Welcome

228 Lazenby Hall
Department of Psychology
1827 Neil Avenue
Columbus, OH 43210
Phone: 614 292 4940
Email: pek.5@osu.edu

I am an Assistant Professor in the Quantitative program within the Department of Psychology at Ohio State University.

Research Interests

My quantitative work is centered on the topic of quantifying the uncertainty inherent in results obtained from fitting latent variable models to data. Latent variable models include factor analysis models, structural equation models (SEM), structural equation mixture models (SEMM), multilevel models (MLM) and latent growth curve models.  One aspect of this research focuses on the issue of quantifying uncertainty due to cases, involving the identification of influential cases which unduly impact model results. Parameter estimates are another aspect of model results which carry uncertainty in the form of sampling variability, typically communicated by confidence intervals and confidence regions.
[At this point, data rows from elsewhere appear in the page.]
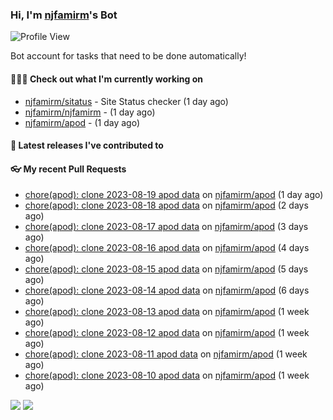 ### Hi, I'm [njfamirm](https://github.com/njfamirm)'s Bot
![Profile View](https://komarev.com/ghpvc/?username=njfamirm-bot)

Bot account for tasks that need to be done automatically!

#### 👨🏻‍💻 Check out what I'm currently working on

- [njfamirm/sitatus](https://github.com/njfamirm/sitatus) - Site Status checker (1 day ago)
- [njfamirm/njfamirm](https://github.com/njfamirm/njfamirm) -  (1 day ago)
- [njfamirm/apod](https://github.com/njfamirm/apod) -  (1 day ago)

#### 🎉 Latest releases I've contributed to


#### 👓 My recent Pull Requests

- [chore(apod): clone 2023-08-19 apod data](https://github.com/njfamirm/apod/pull/44) on [njfamirm/apod](https://github.com/njfamirm/apod) (1 day ago)
- [chore(apod): clone 2023-08-18 apod data](https://github.com/njfamirm/apod/pull/43) on [njfamirm/apod](https://github.com/njfamirm/apod) (2 days ago)
- [chore(apod): clone 2023-08-17 apod data](https://github.com/njfamirm/apod/pull/42) on [njfamirm/apod](https://github.com/njfamirm/apod) (3 days ago)
- [chore(apod): clone 2023-08-16 apod data](https://github.com/njfamirm/apod/pull/41) on [njfamirm/apod](https://github.com/njfamirm/apod) (4 days ago)
- [chore(apod): clone 2023-08-15 apod data](https://github.com/njfamirm/apod/pull/40) on [njfamirm/apod](https://github.com/njfamirm/apod) (5 days ago)
- [chore(apod): clone 2023-08-14 apod data](https://github.com/njfamirm/apod/pull/39) on [njfamirm/apod](https://github.com/njfamirm/apod) (6 days ago)
- [chore(apod): clone 2023-08-13 apod data](https://github.com/njfamirm/apod/pull/38) on [njfamirm/apod](https://github.com/njfamirm/apod) (1 week ago)
- [chore(apod): clone 2023-08-12 apod data](https://github.com/njfamirm/apod/pull/37) on [njfamirm/apod](https://github.com/njfamirm/apod) (1 week ago)
- [chore(apod): clone 2023-08-11 apod data](https://github.com/njfamirm/apod/pull/36) on [njfamirm/apod](https://github.com/njfamirm/apod) (1 week ago)
- [chore(apod): clone 2023-08-10 apod data](https://github.com/njfamirm/apod/pull/35) on [njfamirm/apod](https://github.com/njfamirm/apod) (1 week ago)

![](http://github-profile-summary-cards.vercel.app/api/cards/profile-details?username=njfamirm-bot&theme=transparent)
![](https://github-profile-summary-cards.vercel.app/api/cards/productive-time?username=njfamirm-bot&theme=transparent&utcOffset=3.50)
Work in this area has focused on the development, estimation and evaluation of confidence regions for multiple parameters in latent variable models. A third aspect of this research concerns fungible parameter values, or a set of suboptimal parameter estimates obtained when model fit is slightly worse than optimal. Here, the suboptimal model fit associated with fungible values is of no practical difference compared to model fit associated with optimal parameter estimates. Fungible parameter values may exhibit large deviations from optimal parameter estimates, and the difference between fungible values and optimal estimates quantify the stability of parameter estimates across small changes to model fit. My research interests also extend to statistical graphics, where development has focused on visualizing and graphically communicating these various kinds of uncertainty.

Recently, my quantitative developments have been applied toward bridging the gap between methodological developments and their use by substantive (i.e., non-methods) researchers. This line of work has focused on the estimation and reporting of effect sizes and their confidence intervals, the application of data transformations, as well as aspects of research design (e.g., measurement validity and power analysis).